The eleventh day in the eleventh month in my half-century birthday celebration brought mostly joy, there was some heartbreak, but you cannot have light without dark. In order to recognize joy, you have to have known the other side.
The whole house was “off” for the Veteran’s Day holiday and like good Americans we slept in, having said our Veteran’s Day thanks the day before. However, at 11:11 at a table full of writers, I said a quiet prayer for all those that gave the ultimate sacrifice and those still serving and in harm’s way. I feel very protective that our current soldiers, sailors, airmen, Marines, and Coasties are not unduly taxed with new conflict on the heels of our new president’s potential actions. I’m remaining calm for now, but his rhetoric is a natural cause for concern. I am at the ready.

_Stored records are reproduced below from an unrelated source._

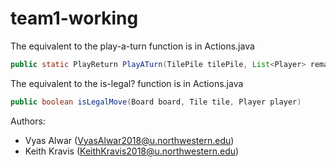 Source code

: # team1-working

The equivalent to the play-a-turn function is in Actions.java
```java
public static PlayReturn PlayATurn(TilePile tilePile, List<Player> remainingPlayers, List<Player> eliminatedPlayers, Board board, Tile tile)
```
The equivalent to the is-legal? function is in Actions.java
```java
public boolean isLegalMove(Board board, Tile tile, Player player)
```

Authors:
  - Vyas Alwar (VyasAlwar2018@u.northwestern.edu)
  - Keith Kravis (KeithKravis2018@u.northwestern.edu)

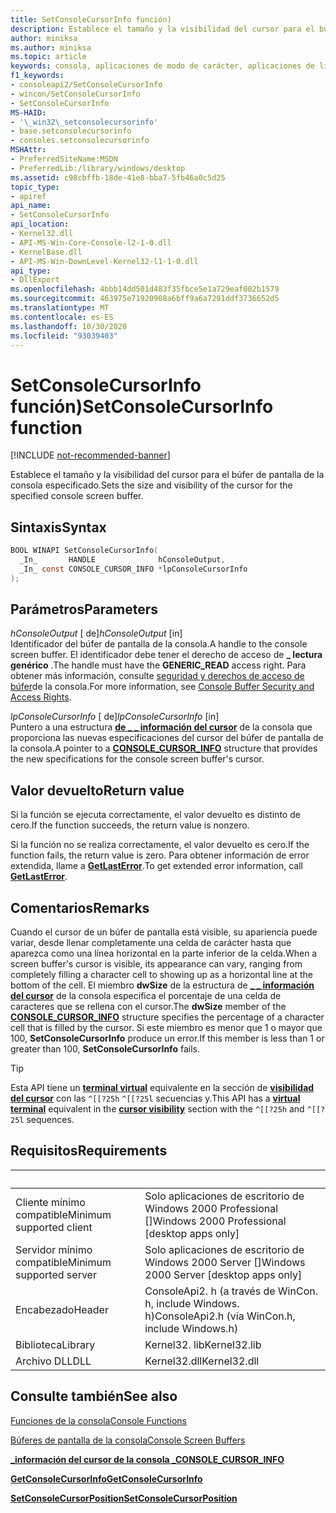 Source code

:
 ```yaml
---
title: SetConsoleCursorInfo función)
description: Establece el tamaño y la visibilidad del cursor para el búfer de pantalla de la consola especificado.
author: miniksa
ms.author: miniksa
ms.topic: article
keywords: consola, aplicaciones de modo de carácter, aplicaciones de línea de comandos, aplicaciones de terminal, API de consola
f1_keywords:
- consoleapi2/SetConsoleCursorInfo
- wincon/SetConsoleCursorInfo
- SetConsoleCursorInfo
MS-HAID:
- '\_win32\_setconsolecursorinfo'
- base.setconsolecursorinfo
- consoles.setconsolecursorinfo
MSHAttr:
- PreferredSiteName:MSDN
- PreferredLib:/library/windows/desktop
ms.assetid: c98cbffb-18de-41e8-bba7-5fb46a0c5d25
topic_type:
- apiref
api_name:
- SetConsoleCursorInfo
api_location:
- Kernel32.dll
- API-MS-Win-Core-Console-l2-1-0.dll
- KernelBase.dll
- API-MS-Win-DownLevel-Kernel32-l1-1-0.dll
api_type:
- DllExport
ms.openlocfilehash: 4bbb14dd501d483f35fbce5e1a729eaf002b1579
ms.sourcegitcommit: 463975e71920908a6bff9a6a7291ddf3736652d5
ms.translationtype: MT
ms.contentlocale: es-ES
ms.lasthandoff: 10/30/2020
ms.locfileid: "93039403"
---
```

# <a name="setconsolecursorinfo-function"></a><span data-ttu-id="b3980-104">SetConsoleCursorInfo función)</span><span class="sxs-lookup"><span data-stu-id="b3980-104">SetConsoleCursorInfo function</span></span>

[!INCLUDE [not-recommended-banner](./includes/not-recommended-banner.md)]

<span data-ttu-id="b3980-105">Establece el tamaño y la visibilidad del cursor para el búfer de pantalla de la consola especificado.</span><span class="sxs-lookup"><span data-stu-id="b3980-105">Sets the size and visibility of the cursor for the specified console screen buffer.</span></span>

## <a name="syntax"></a><span data-ttu-id="b3980-106">Sintaxis</span><span class="sxs-lookup"><span data-stu-id="b3980-106">Syntax</span></span>

```C
BOOL WINAPI SetConsoleCursorInfo(
  _In_       HANDLE              hConsoleOutput,
  _In_ const CONSOLE_CURSOR_INFO *lpConsoleCursorInfo
);
```

## <a name="parameters"></a><span data-ttu-id="b3980-107">Parámetros</span><span class="sxs-lookup"><span data-stu-id="b3980-107">Parameters</span></span>

<span data-ttu-id="b3980-108">*hConsoleOutput* \[ de\]</span><span class="sxs-lookup"><span data-stu-id="b3980-108">*hConsoleOutput* \[in\]</span></span>  
<span data-ttu-id="b3980-109">Identificador del búfer de pantalla de la consola.</span><span class="sxs-lookup"><span data-stu-id="b3980-109">A handle to the console screen buffer.</span></span> <span data-ttu-id="b3980-110">El identificador debe tener el derecho de acceso de **\_ lectura genérico** .</span><span class="sxs-lookup"><span data-stu-id="b3980-110">The handle must have the **GENERIC\_READ** access right.</span></span> <span data-ttu-id="b3980-111">Para obtener más información, consulte [seguridad y derechos de acceso de búfer](console-buffer-security-and-access-rights.md)de la consola.</span><span class="sxs-lookup"><span data-stu-id="b3980-111">For more information, see [Console Buffer Security and Access Rights](console-buffer-security-and-access-rights.md).</span></span>

<span data-ttu-id="b3980-112">*lpConsoleCursorInfo* \[ de\]</span><span class="sxs-lookup"><span data-stu-id="b3980-112">*lpConsoleCursorInfo* \[in\]</span></span>  
<span data-ttu-id="b3980-113">Puntero a una estructura [**de \_ \_ información del cursor**](console-cursor-info-str.md) de la consola que proporciona las nuevas especificaciones del cursor del búfer de pantalla de la consola.</span><span class="sxs-lookup"><span data-stu-id="b3980-113">A pointer to a [**CONSOLE\_CURSOR\_INFO**](console-cursor-info-str.md) structure that provides the new specifications for the console screen buffer's cursor.</span></span>

## <a name="return-value"></a><span data-ttu-id="b3980-114">Valor devuelto</span><span class="sxs-lookup"><span data-stu-id="b3980-114">Return value</span></span>

<span data-ttu-id="b3980-115">Si la función se ejecuta correctamente, el valor devuelto es distinto de cero.</span><span class="sxs-lookup"><span data-stu-id="b3980-115">If the function succeeds, the return value is nonzero.</span></span>

<span data-ttu-id="b3980-116">Si la función no se realiza correctamente, el valor devuelto es cero.</span><span class="sxs-lookup"><span data-stu-id="b3980-116">If the function fails, the return value is zero.</span></span> <span data-ttu-id="b3980-117">Para obtener información de error extendida, llame a [**GetLastError**](https://msdn.microsoft.com/library/windows/desktop/ms679360).</span><span class="sxs-lookup"><span data-stu-id="b3980-117">To get extended error information, call [**GetLastError**](https://msdn.microsoft.com/library/windows/desktop/ms679360).</span></span>

## <a name="remarks"></a><span data-ttu-id="b3980-118">Comentarios</span><span class="sxs-lookup"><span data-stu-id="b3980-118">Remarks</span></span>

<span data-ttu-id="b3980-119">Cuando el cursor de un búfer de pantalla está visible, su apariencia puede variar, desde llenar completamente una celda de carácter hasta que aparezca como una línea horizontal en la parte inferior de la celda.</span><span class="sxs-lookup"><span data-stu-id="b3980-119">When a screen buffer's cursor is visible, its appearance can vary, ranging from completely filling a character cell to showing up as a horizontal line at the bottom of the cell.</span></span> <span data-ttu-id="b3980-120">El miembro **dwSize** de la estructura de [**\_ \_ información del cursor**](console-cursor-info-str.md) de la consola especifica el porcentaje de una celda de caracteres que se rellena con el cursor.</span><span class="sxs-lookup"><span data-stu-id="b3980-120">The **dwSize** member of the [**CONSOLE\_CURSOR\_INFO**](console-cursor-info-str.md) structure specifies the percentage of a character cell that is filled by the cursor.</span></span> <span data-ttu-id="b3980-121">Si este miembro es menor que 1 o mayor que 100, **SetConsoleCursorInfo** produce un error.</span><span class="sxs-lookup"><span data-stu-id="b3980-121">If this member is less than 1 or greater than 100, **SetConsoleCursorInfo** fails.</span></span>

> [!TIP]
> <span data-ttu-id="b3980-122">Esta API tiene un **[terminal virtual](console-virtual-terminal-sequences.md)** equivalente en la sección de **[visibilidad del cursor](console-virtual-terminal-sequences.md#cursor-visibility)** con las `^[[?25h` `^[[?25l` secuencias y.</span><span class="sxs-lookup"><span data-stu-id="b3980-122">This API has a **[virtual terminal](console-virtual-terminal-sequences.md)** equivalent in the **[cursor visibility](console-virtual-terminal-sequences.md#cursor-visibility)** section with the `^[[?25h` and `^[[?25l` sequences.</span></span> 

## <a name="requirements"></a><span data-ttu-id="b3980-123">Requisitos</span><span class="sxs-lookup"><span data-stu-id="b3980-123">Requirements</span></span>

| &nbsp; | &nbsp; |
|-|-|
| <span data-ttu-id="b3980-124">Cliente mínimo compatible</span><span class="sxs-lookup"><span data-stu-id="b3980-124">Minimum supported client</span></span> | <span data-ttu-id="b3980-125">Solo aplicaciones de escritorio de Windows 2000 Professional \[\]</span><span class="sxs-lookup"><span data-stu-id="b3980-125">Windows 2000 Professional \[desktop apps only\]</span></span> |
| <span data-ttu-id="b3980-126">Servidor mínimo compatible</span><span class="sxs-lookup"><span data-stu-id="b3980-126">Minimum supported server</span></span> | <span data-ttu-id="b3980-127">Solo aplicaciones de escritorio de Windows 2000 Server \[\]</span><span class="sxs-lookup"><span data-stu-id="b3980-127">Windows 2000 Server \[desktop apps only\]</span></span> |
| <span data-ttu-id="b3980-128">Encabezado</span><span class="sxs-lookup"><span data-stu-id="b3980-128">Header</span></span> | <span data-ttu-id="b3980-129">ConsoleApi2. h (a través de WinCon. h, include Windows. h)</span><span class="sxs-lookup"><span data-stu-id="b3980-129">ConsoleApi2.h (via WinCon.h, include Windows.h)</span></span> |
| <span data-ttu-id="b3980-130">Biblioteca</span><span class="sxs-lookup"><span data-stu-id="b3980-130">Library</span></span> | <span data-ttu-id="b3980-131">Kernel32. lib</span><span class="sxs-lookup"><span data-stu-id="b3980-131">Kernel32.lib</span></span> |
| <span data-ttu-id="b3980-132">Archivo DLL</span><span class="sxs-lookup"><span data-stu-id="b3980-132">DLL</span></span> | <span data-ttu-id="b3980-133">Kernel32.dll</span><span class="sxs-lookup"><span data-stu-id="b3980-133">Kernel32.dll</span></span> |

## <a name="see-also"></a><span data-ttu-id="b3980-134">Consulte también</span><span class="sxs-lookup"><span data-stu-id="b3980-134">See also</span></span>

[<span data-ttu-id="b3980-135">Funciones de la consola</span><span class="sxs-lookup"><span data-stu-id="b3980-135">Console Functions</span></span>](console-functions.md)

[<span data-ttu-id="b3980-136">Búferes de pantalla de la consola</span><span class="sxs-lookup"><span data-stu-id="b3980-136">Console Screen Buffers</span></span>](console-screen-buffers.md)

[<span data-ttu-id="b3980-137">**\_información del cursor de la consola \_**</span><span class="sxs-lookup"><span data-stu-id="b3980-137">**CONSOLE\_CURSOR\_INFO**</span></span>](console-cursor-info-str.md)

[<span data-ttu-id="b3980-138">**GetConsoleCursorInfo**</span><span class="sxs-lookup"><span data-stu-id="b3980-138">**GetConsoleCursorInfo**</span></span>](getconsolecursorinfo.md)

[<span data-ttu-id="b3980-139">**SetConsoleCursorPosition**</span><span class="sxs-lookup"><span data-stu-id="b3980-139">**SetConsoleCursorPosition**</span></span>](setconsolecursorposition.md)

I had coffee (No. 12) with my husband (No. 1), and then went off to my regular Friday morning writers cafe to commiserate on work not done and celebrate work already accomplished in my writing life (No. 6). I had a wonderful breakfast (No. 10), lovingly cooked and served by the awesome staff at The Black Dog Arts Cafe (No. 24). One of my writer friends gave me these wicked new earrings that I ended up wearing all day (No. 5).
Then I came home and worked some more on Wilderness Rim. I cleaned out my car to ready for its taxing abilities for that evening. And cleaned out my purse and took a 20-minute nap. I moved laundry along, and hung out with my dogs (No. 3).
Then my friends (No. 5, again!) arrived, both bearing gifts: A serpentine crystal necklace (No. 9) and whiskey (No 11). and we headed for prefunc drinks and nosh at Mama Stortini’s — the crab cakes (No. 10) were to die for. Then we headed off to the Seattle Thunderbirds Hockey game (No. 13). I think we all had fun — I certainly did, even if the ‘birds couldn’t pull out a win against the Calgary Hitmen. There was a couple of really confusing calls that may have helped the ‘birds lose this one.
Then I headed back home to my nice warm and dry bed, where my puppies and husband were awaiting my return.
Despite my apprehension about the future, I fell asleep with gratitude in my heart and a smile on my face. I have a ridiculously blessed life. It does give me resolve to be at the ready to defend such opportunities for others — as I have in the past, as I always will.
I also learned this day that some people have good hearts and were taken for a ride on both sides of the political aisle in this country. None of us is without our failings, but what we do with these mistakes and how we make things okay for the rest of the world…that is worth celebrating, worthy of the joy in forgiveness. However, that forgiveness doesn’t happen without introspection on both sides. My introspection gave me one epiphany: until you’ve actually experienced something, you can only TRY to understand. You can sympathize. However, you don’t really KNOW. Case in point, many of my friends don’t have children. If they do have children, they may not be dealing with #LifewithAutism (Hell, even fellow Autism moms experience something completely different than I do, too, since once you’ve met one child on the spectrum, you’ve met one child on the spectrum). Both my friends who are parents and those who are not are sympathetic to what I deal with daily. They are even very supportive. They try to understand. But, they do not know. They recognize that and it makes their friendship, their support, their love that much more genuine. And I’m grateful that I understand this human condition for both when I’m the one on the outside or the one with the experience trying to be understood.
There were some other things I learned yesterday, but I’m still processing them and until such time as I can coherently put them in words for you to understand…well, we’ll just have to leave it at that.
Fifty years old and I still feel like I’m a student of life. That I’m still figuring it out. At least I have the opportunity to do so.
What are you celebrating or grateful for today?